This December 7 the United Nations Framework Convention on Climate Change will convene a 12-day meeting in Copen­hagen to confront one question: How do we respond to global warming when the five-year period for reducing carbon emis­sions under the Kyoto Protocol expires in 2012? The U.S. was not a party to Kyoto, but if this country balks once more, Copen­hagen may fail to get productive commitments from other nations as well. That’s a recipe for climate catastrophe. To show the world leaders soon to gather in Copenhagen that this country is serious about cutting its own carbon emissions, U.S. lawmakers must raise the price on the use of fossil fuels.

Yet how to do so without hurting the little guy? For many economists, a tax imposed on end users of fossil fuels is the most direct approach. A tax high enough to be useful, however, would be dead on arrival in Congress. In his campaign last fall, President Barack Obama called for a “cap and trade” plan that would auction off carbon dioxide (CO2) emissions allowances to big carbon polluters.

In many ways, though, the continuing debate over taxes versus cap and trade is beside the point. The priority is to put a price on carbon and to do so in a way that avoids the pitfalls of the largely ineffectual European efforts under Kyoto. The cap-and-trade emissions trading system (ETS) set up by the European Union issued so many free emissions allowances that the system had virtually no effect on climate. The excessive supply of allowances led to wild fluctuations in price. Some of Europe’s worst polluters collected windfall profits.

President Obama’s initial plan for a “100 percent auction” of emissions allowances would correct many of those deficiencies. The allowances would be sold, not distributed for free. The cap would be set, ideally with expert scientific consultation, to make an appropriately deep cut in total CO2 emissions. The market, working within the cap, would minimize the pain by spreading the costs.
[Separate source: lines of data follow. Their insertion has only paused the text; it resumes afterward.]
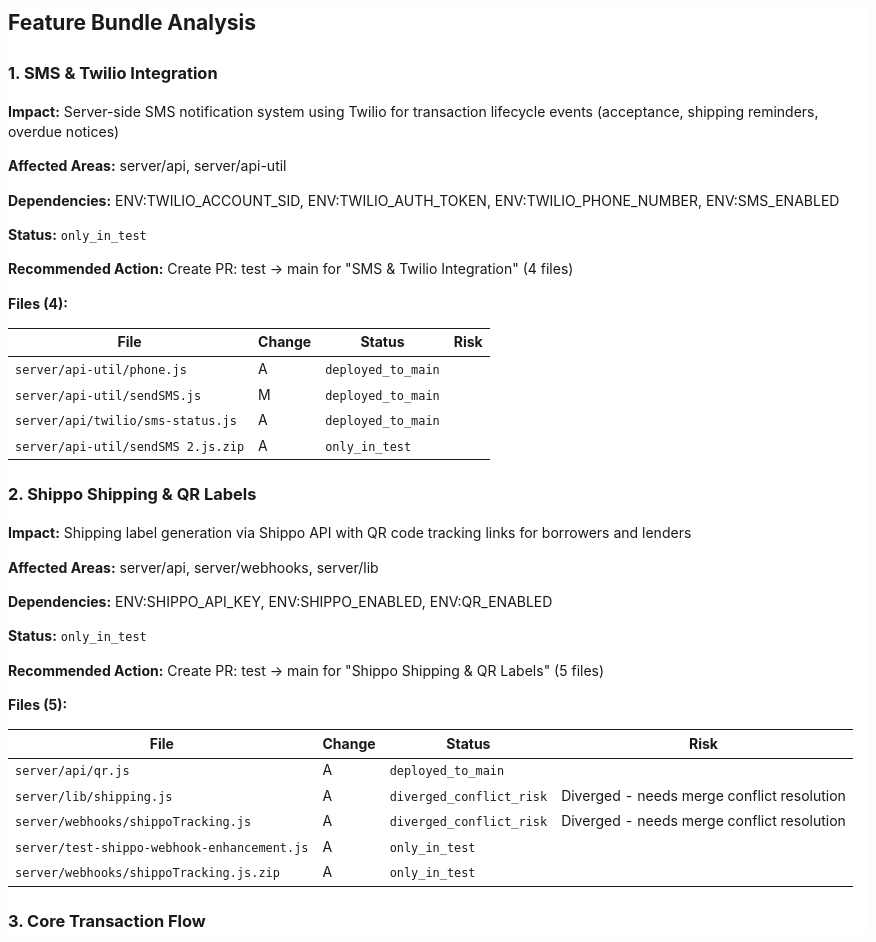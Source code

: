 ## Feature Bundle Analysis

### 1. SMS & Twilio Integration

**Impact:** Server-side SMS notification system using Twilio for transaction lifecycle events (acceptance, shipping reminders, overdue notices)

**Affected Areas:** server/api, server/api-util

**Dependencies:** ENV:TWILIO_ACCOUNT_SID, ENV:TWILIO_AUTH_TOKEN, ENV:TWILIO_PHONE_NUMBER, ENV:SMS_ENABLED

**Status:** `only_in_test`

**Recommended Action:** Create PR: test → main for "SMS & Twilio Integration" (4 files)

**Files (4):**

| File | Change | Status | Risk |
|------|--------|--------|------|
| `server/api-util/phone.js` | A | `deployed_to_main` |  |
| `server/api-util/sendSMS.js` | M | `deployed_to_main` |  |
| `server/api/twilio/sms-status.js` | A | `deployed_to_main` |  |
| `server/api-util/sendSMS 2.js.zip` | A | `only_in_test` |  |

### 2. Shippo Shipping & QR Labels

**Impact:** Shipping label generation via Shippo API with QR code tracking links for borrowers and lenders

**Affected Areas:** server/api, server/webhooks, server/lib

**Dependencies:** ENV:SHIPPO_API_KEY, ENV:SHIPPO_ENABLED, ENV:QR_ENABLED

**Status:** `only_in_test`

**Recommended Action:** Create PR: test → main for "Shippo Shipping & QR Labels" (5 files)

**Files (5):**

| File | Change | Status | Risk |
|------|--------|--------|------|
| `server/api/qr.js` | A | `deployed_to_main` |  |
| `server/lib/shipping.js` | A | `diverged_conflict_risk` | Diverged - needs merge conflict resolution |
| `server/webhooks/shippoTracking.js` | A | `diverged_conflict_risk` | Diverged - needs merge conflict resolution |
| `server/test-shippo-webhook-enhancement.js` | A | `only_in_test` |  |
| `server/webhooks/shippoTracking.js.zip` | A | `only_in_test` |  |

### 3. Core Transaction Flow
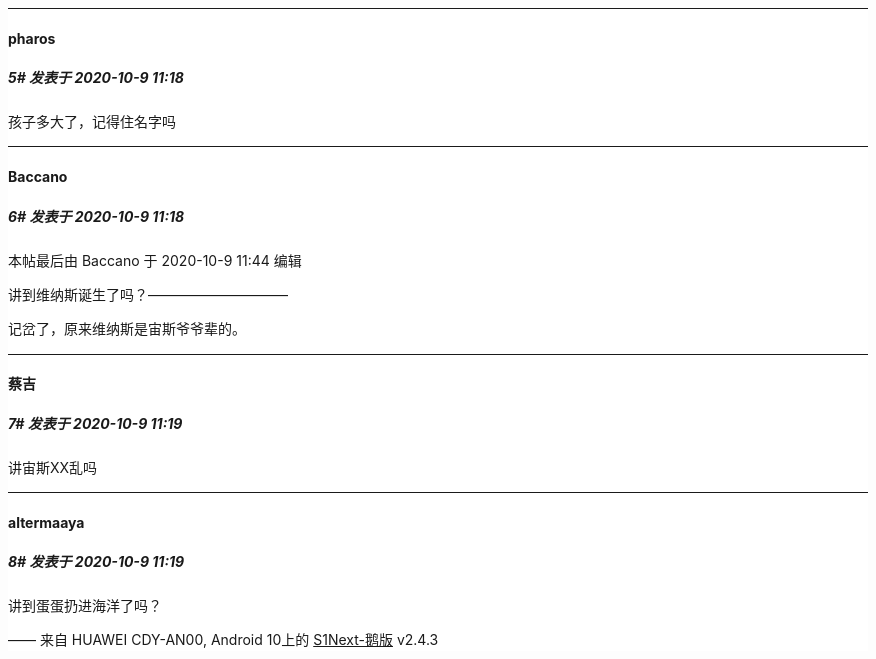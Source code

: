 
-----

####  pharos  
##### 5#       发表于 2020-10-9 11:18




孩子多大了，记得住名字吗







-----

####  Baccano  
##### 6#       发表于 2020-10-9 11:18



 本帖最后由 Baccano 于 2020-10-9 11:44 编辑 

讲到维纳斯诞生了吗？——————————

记岔了，原来维纳斯是宙斯爷爷辈的。







-----

####  蔡吉  
##### 7#       发表于 2020-10-9 11:19




讲宙斯XX乱吗







-----

####  altermaaya  
##### 8#       发表于 2020-10-9 11:19




讲到蛋蛋扔进海洋了吗？

—— 来自 HUAWEI CDY-AN00, Android 10上的 [S1Next-鹅版](https://github.com/ykrank/S1-Next/releases) v2.4.3






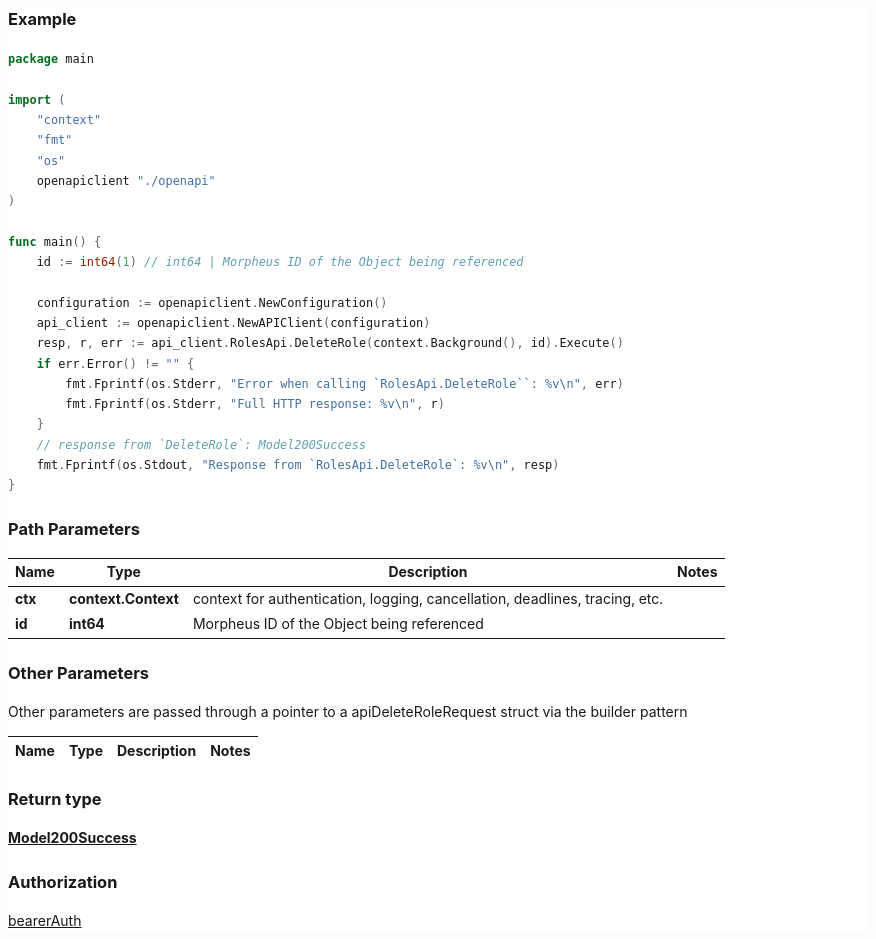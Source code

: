 ### Example

```go
package main

import (
    "context"
    "fmt"
    "os"
    openapiclient "./openapi"
)

func main() {
    id := int64(1) // int64 | Morpheus ID of the Object being referenced

    configuration := openapiclient.NewConfiguration()
    api_client := openapiclient.NewAPIClient(configuration)
    resp, r, err := api_client.RolesApi.DeleteRole(context.Background(), id).Execute()
    if err.Error() != "" {
        fmt.Fprintf(os.Stderr, "Error when calling `RolesApi.DeleteRole``: %v\n", err)
        fmt.Fprintf(os.Stderr, "Full HTTP response: %v\n", r)
    }
    // response from `DeleteRole`: Model200Success
    fmt.Fprintf(os.Stdout, "Response from `RolesApi.DeleteRole`: %v\n", resp)
}
```

### Path Parameters


Name | Type | Description  | Notes
------------- | ------------- | ------------- | -------------
**ctx** | **context.Context** | context for authentication, logging, cancellation, deadlines, tracing, etc.
**id** | **int64** | Morpheus ID of the Object being referenced | 

### Other Parameters

Other parameters are passed through a pointer to a apiDeleteRoleRequest struct via the builder pattern


Name | Type | Description  | Notes
------------- | ------------- | ------------- | -------------


### Return type

[**Model200Success**](200-success.md)

### Authorization

[bearerAuth](../README.md#bearerAuth)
Energy providers could buy, sell and trade their allowances—and then pass their additional expenses along to their customers.

Not surprisingly, energy providers and their supporters in Congress are digging in for a fight. Unless the government issues allowances for free, they argue, consumers will face crippling price hikes. Regrettably, the administration has signaled its willingness to cave and reconsider the 100 percent auction.

There is a way, however, to keep strong price signals on fossil fuels without emptying consumers’ wallets: send the proceeds of the auction back to citizens as rebates. Energy from fossil fuels would become more expensive, as it must, yet the rebates would help offset the extra costs to consumers. Politically, that could be enough to win passage. Peter Barnes, an entrepreneur who has promoted the mechanism for years, calls it cap and dividend.

Here’s how it might work: Next year and in each year thereafter, Congress would set an overall cap on fossil fuels extracted by upstream energy producers, which David A. Weisbach of the University of Chicago Law School identifies as “fewer than 3,000 entities”—petroleum refiners, coal mines and domestic natural gas processors—“plus imports at a few locations.” The cap would be divided into allowances that would be offered at auction, though a floor price would be set to ensure that the price signal is sent. Only the 3,000 energy producers would be eligible to purchase them. To keep the legislation simple and pork-free, the proceeds would go directly to U.S. citizens—not to research programs in alternative energy, “concept car” demonstrations, and the like.

To adjust emissions caps in the future, the allowances would expire periodically, perhaps as often as once a year. That would help the system to respond to changes in projections of total atmospheric CO2 and to offer all parties a chance to learn from the program. It would also limit some—though by no means all—of the possibilities for creating derivative securities based on the emissions allowances.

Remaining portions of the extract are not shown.